Jet Grind Radio maintains some of its unique look on Nintendo's handheld. Granted, this game was taken from the Dreamcast, a system that was released four years ago, but the Game Boy Advance still doesn't have enough horsepower to meet the demands of this aged title.
I won't even begin comparing it to Jet Set Radio Future on the Xbox.
But the neon lights and the exuberant colors are still to be found here. The landscapes themselves are pseudo 3D. The depth is programmed in but not entirely visible at times. While it's not the revolutionary material that shook the confines of the Dreamcast, the presentation isn't completely divorced from its predecessor's lineage.

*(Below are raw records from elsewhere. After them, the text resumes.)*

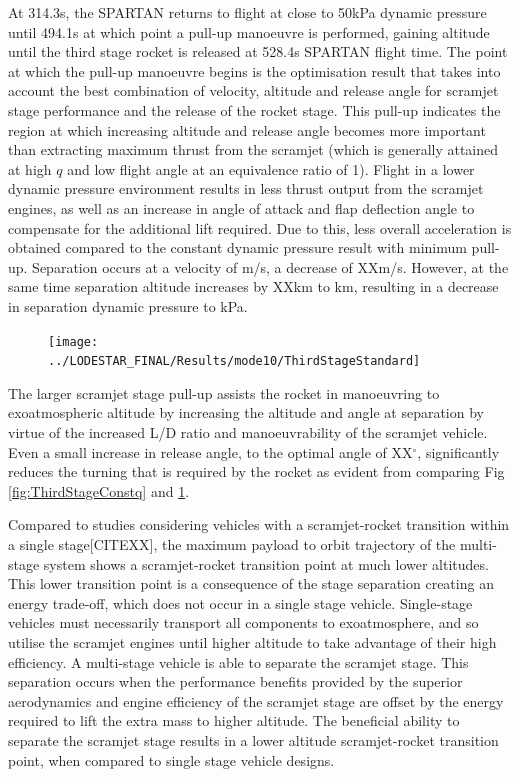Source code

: At 314.3s, the SPARTAN returns to flight at close to 50kPa dynamic pressure until 494.1s at which point a pull-up manoeuvre is performed, gaining altitude until the third stage rocket is released at 528.4s SPARTAN flight time. 
 The point at which the pull-up manoeuvre begins is the optimisation result that takes into account the best combination of velocity, altitude and release angle for scramjet stage performance and the release of the rocket stage. This pull-up indicates the region at which increasing altitude and release angle becomes more important than extracting maximum thrust from the scramjet (which is generally attained at high $q$ and low flight angle at an equivalence ratio of 1).
Flight in a lower dynamic pressure environment results in less thrust output from the scramjet engines, as well as an increase in angle of attack and flap deflection angle to compensate for the additional lift required. Due to this, less overall acceleration is obtained compared to the constant dynamic pressure result with minimum pull-up. Separation occurs at a velocity of \secondthirdSeparationvStandardNoReturn m/s, a decrease of XXm/s. However, at the same time separation altitude increases by XXkm to \secondthirdSeparationAltqStandardNoReturn km, resulting in a decrease in separation dynamic pressure to \secondthirdSeparationqStandardNoReturn kPa. 
\begin{figure}[ht!]
	\centering
	\texttt{[image: ../LODESTAR\_FINAL/Results/mode10/ThirdStageStandard]}
	\caption{}
	\label{fig:ThirdStageStandardNoReturn}
\end{figure}

The larger scramjet stage pull-up assists the rocket in manoeuvring to exoatmospheric altitude by increasing the altitude and angle at separation by virtue of the increased L/D ratio and manoeuvrability of the scramjet vehicle. Even a small increase in release angle, to the optimal angle of XX$^\circ$, significantly reduces the turning that is required by the rocket as evident from comparing Fig \ref{fig:ThirdStageConstq} and \ref{fig:ThirdStageStandardNoReturn}. 


Compared to studies considering vehicles with a scramjet-rocket transition within a single stage\cite{Lu1993,Trefny1999}[CITEXX], the maximum payload to orbit trajectory of the multi-stage system shows a scramjet-rocket transition point at much lower altitudes.
This lower transition point is a consequence of the stage separation creating an energy trade-off, which does not occur in a single stage vehicle. Single-stage vehicles must necessarily transport all components to exoatmosphere, and so utilise the scramjet engines until higher altitude to take advantage of their high efficiency. A multi-stage vehicle is able to separate the scramjet stage. 
This separation occurs when the performance benefits provided by the superior aerodynamics and engine efficiency of the scramjet stage are offset by the energy required to lift the extra mass to higher altitude. The beneficial ability
to separate the scramjet stage results in a lower altitude scramjet-rocket transition point, when compared to single
stage vehicle designs.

Yes, those graffiti symbols and SWAT team members still look somewhat like the original game. On the other hand, the game's soundtrack made it verbatim into the cartridge. That's definitely a good thing indeed.
A few more features round out the Jet Grind Radio package for handhelds. One is the ability to design your own graffiti images. This, however, is not really more sophisticated than the .ICO icon editors you find on your Windows desktop. The second is the option for multiplayer, although as with all Game Boy Advance titles, it's difficult to round up so many people in front of the small screen. If you had that kind of co-ordination, why not just head to Jet Set Radio Future on the Xbox?

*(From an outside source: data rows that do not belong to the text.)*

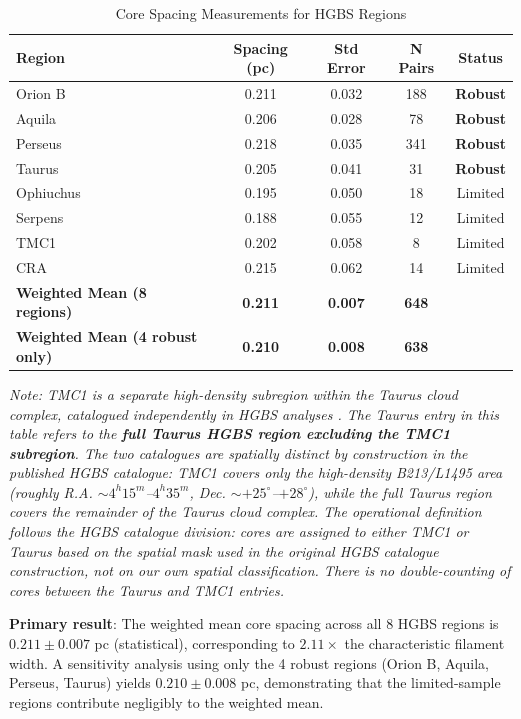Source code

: \documentclass[11pt,a4paper]{article}
\begin{document}
\begin{table}[H]
\centering
\caption{Core Spacing Measurements for HGBS Regions}
\label{tab:all_regions}
\begin{tabular}{lcccc}
\toprule
Region & Spacing (pc) & Std Error & N Pairs & Status \\
\midrule
Orion B  & 0.211 & 0.032 & 188 & \textbf{Robust} \\
Aquila   & 0.206 & 0.028 & 78  & \textbf{Robust} \\
Perseus  & 0.218 & 0.035 & 341 & \textbf{Robust} \\
Taurus   & 0.205 & 0.041 & 31  & \textbf{Robust} \\
\midrule
Ophiuchus& 0.195 & 0.050 & 18  & Limited \\
Serpens  & 0.188 & 0.055 & 12  & Limited \\
TMC1     & 0.202 & 0.058 & 8   & Limited \\
CRA      & 0.215 & 0.062 & 14  & Limited \\
\midrule
\textbf{Weighted Mean (8 regions)} & \textbf{0.211} & \textbf{0.007} & \textbf{648} & \\
\textbf{Weighted Mean (4 robust only)} & \textbf{0.210} & \textbf{0.008} & \textbf{638} & \\
\bottomrule
\end{tabular}
\vspace{-0.5em}
\small{\textit{Note: TMC1 is a separate high-density subregion within the Taurus cloud complex, catalogued independently in HGBS analyses \citep{Konyves2015}. The Taurus entry in this table refers to the \textbf{full Taurus HGBS region excluding the TMC1 subregion}. The two catalogues are spatially distinct by construction in the published HGBS catalogue: TMC1 covers only the high-density B213/L1495 area (roughly R.A. $\sim 4^h 15^m$--$4^h 35^m$, Dec. $\sim +25^\circ$--$+28^\circ$), while the full Taurus region covers the remainder of the Taurus cloud complex. The operational definition follows the HGBS catalogue division: cores are assigned to either TMC1 or Taurus based on the spatial mask used in the original HGBS catalogue construction, not on our own spatial classification. There is no double-counting of cores between the Taurus and TMC1 entries.}}
\end{table}

\noindent\textbf{Primary result}: The weighted mean core spacing across all 8 HGBS regions is $0.211 \pm 0.007$ pc (statistical), corresponding to $2.11\times$ the characteristic filament width. A sensitivity analysis using only the 4 robust regions (Orion B, Aquila, Perseus, Taurus) yields $0.210 \pm 0.008$ pc, demonstrating that the limited-sample regions contribute negligibly to the weighted mean.
\end{document}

Genuine replay value is available though. If you finish the plot-driven missions in a specific neighborhood, you're allowed to return it to tackle other challenges. You can break records to unlock more skaters or go through every nook and cranny to find extra graffiti symbols.
The handheld version of Jet Grind Radio is vastly less ambitious than its console counterparts. It really can't even hold a candle to the recent Jet Set Radio Future. However, it doesn't help not to judge this title on its own merits. Obviously, the original concept had something going for it because even in its reduced state, Jet Grind Radio is fun. With an addictive soundtrack and a near verbatim translation of the story and gameplay, you'll find that all the praise Jet Grind Radio got for the Dreamcast is well deserved.